Quality of Life Group/Local STD Testing Disclaimer WAIVER
I acknowledge that I am at least 18 years of age and I am requesting a screening for sexually transmitted diseases and/or
1. A physician will review my screening request, order the test(s), and receive a copy of and release my results. However, Quality of Life Group/Local STD Testing, Inc and/or the ordering physician may deny my request for testing and, if denied, I will be refunded my payments in full.

2. I will provide a blood and urine sample at a Patient Service Center.

3. I am being screened only for the sexually transmitted diseases or infections indicated on the order form, and not for every possible sexually transmitted disease or infection.

4. This testing is for screening purposes only.
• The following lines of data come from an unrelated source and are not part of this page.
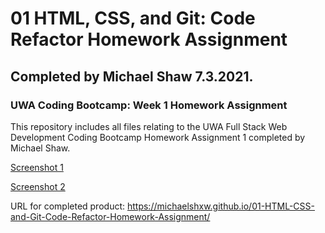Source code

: # 01 HTML, CSS, and Git: Code Refactor Homework Assignment
## Completed by Michael Shaw 7.3.2021. 

### UWA Coding Bootcamp: Week 1 Homework Assignment

This repository includes all files relating to the UWA Full Stack Web Development Coding Bootcamp Homework Assignment 1 completed by Michael Shaw. 

[Screenshot 1](Deployed_site_screenshot1.png)

[Screenshot 2](Deployed_site_screenshot2.png)

URL for completed product: https://michaelshxw.github.io/01-HTML-CSS-and-Git-Code-Refactor-Homework-Assignment/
There is no agreement by Health Quality of Life Group/Local STD Testing, Inc. or the ordering physician to provide medical treatment and/or follow-up care.
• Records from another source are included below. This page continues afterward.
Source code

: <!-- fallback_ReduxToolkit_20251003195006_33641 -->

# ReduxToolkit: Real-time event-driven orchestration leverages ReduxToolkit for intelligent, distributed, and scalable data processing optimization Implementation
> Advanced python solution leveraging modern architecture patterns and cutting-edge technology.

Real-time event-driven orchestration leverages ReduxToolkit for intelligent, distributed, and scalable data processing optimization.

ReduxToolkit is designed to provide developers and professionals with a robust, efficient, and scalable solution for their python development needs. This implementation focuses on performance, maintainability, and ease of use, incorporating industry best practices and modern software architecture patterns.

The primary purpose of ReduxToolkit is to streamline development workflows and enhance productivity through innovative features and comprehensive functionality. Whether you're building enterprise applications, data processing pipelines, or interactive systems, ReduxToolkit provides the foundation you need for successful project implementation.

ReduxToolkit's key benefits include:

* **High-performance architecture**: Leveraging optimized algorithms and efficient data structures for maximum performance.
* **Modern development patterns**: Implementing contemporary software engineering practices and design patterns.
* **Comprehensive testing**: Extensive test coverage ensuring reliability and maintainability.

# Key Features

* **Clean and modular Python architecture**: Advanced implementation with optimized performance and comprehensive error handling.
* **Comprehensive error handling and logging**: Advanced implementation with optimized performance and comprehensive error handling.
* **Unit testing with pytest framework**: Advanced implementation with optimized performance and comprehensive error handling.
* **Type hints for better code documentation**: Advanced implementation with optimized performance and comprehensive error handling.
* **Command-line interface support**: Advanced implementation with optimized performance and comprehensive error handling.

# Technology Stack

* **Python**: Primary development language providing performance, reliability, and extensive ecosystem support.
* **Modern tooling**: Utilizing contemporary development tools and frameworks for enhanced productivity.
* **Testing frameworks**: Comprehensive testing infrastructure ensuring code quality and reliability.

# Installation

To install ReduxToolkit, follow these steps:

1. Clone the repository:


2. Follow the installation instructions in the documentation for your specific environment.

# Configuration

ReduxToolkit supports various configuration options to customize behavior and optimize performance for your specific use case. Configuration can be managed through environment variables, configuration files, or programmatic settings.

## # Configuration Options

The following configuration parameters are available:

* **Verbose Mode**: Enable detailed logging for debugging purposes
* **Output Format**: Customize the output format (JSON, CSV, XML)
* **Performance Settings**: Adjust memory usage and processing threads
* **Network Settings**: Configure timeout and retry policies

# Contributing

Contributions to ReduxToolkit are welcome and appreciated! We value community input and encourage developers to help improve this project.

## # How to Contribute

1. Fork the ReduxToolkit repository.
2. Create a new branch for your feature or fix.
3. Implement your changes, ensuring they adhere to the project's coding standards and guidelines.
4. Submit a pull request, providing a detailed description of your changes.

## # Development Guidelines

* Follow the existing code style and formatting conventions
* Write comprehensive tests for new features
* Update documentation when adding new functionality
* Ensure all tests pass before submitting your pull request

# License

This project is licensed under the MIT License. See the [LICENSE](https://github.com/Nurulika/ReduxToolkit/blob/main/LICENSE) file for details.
5. My screening results will be disclosed by a counselor via telephone before becoming available to me online.

6. If my screening results are positive for certain sexually transmitted diseases, I may be asked to provide my name and address so that my results can be reported to my State’s Department of Public Health. I understand that by law, the Department of Public Health cannot compromise my confidentiality.

7. Although the screening is highly sensitive and specific, a statistical possibility of false negative and false positive.

8. If any of my results come back positive, further tests may be required to confirm the results. Confirmatory screening may generate additional expense.

9. My screening may be unviable or lost, and I may have to be retested.

10. All services and materials provided by Quality of Life Group/Local STD Testing, Inc. are for informational use only. They are not a substitute for the advice, diagnosis and treatment by a qualified physician for diseases or infections that may be detected by the screening.

11. Quality of Life Group/Local STD Testing, Inc., the ordering physician, and other entities involved in the screening process make no express or implied warranties or representations whatsoever with regard to the information provided on the website or the screening results. I further understand that by signing this Waiver, I voluntarily assume any risks associated with the screening process. In addition, I hereby release and hold harmless Quality of Life Group/Local STD Testing, Inc., the ordering physician, the laboratory performing the testing, and any other persons and entities associated with this screening process from any and all claims, rights and causes of action arising from any injury or other damages or the consequences thereof, resulting from or in any way connected with the screening while on the Patient Service Center's premises or otherwise directly or indirectly arising from the transaction conducted through this website. I agree that this Waiver is to be construed under the laws of the State of Illinois and that if any portion is held invalid or unenforceable, the remainder shall, notwithstanding, continue in full legal force and effect.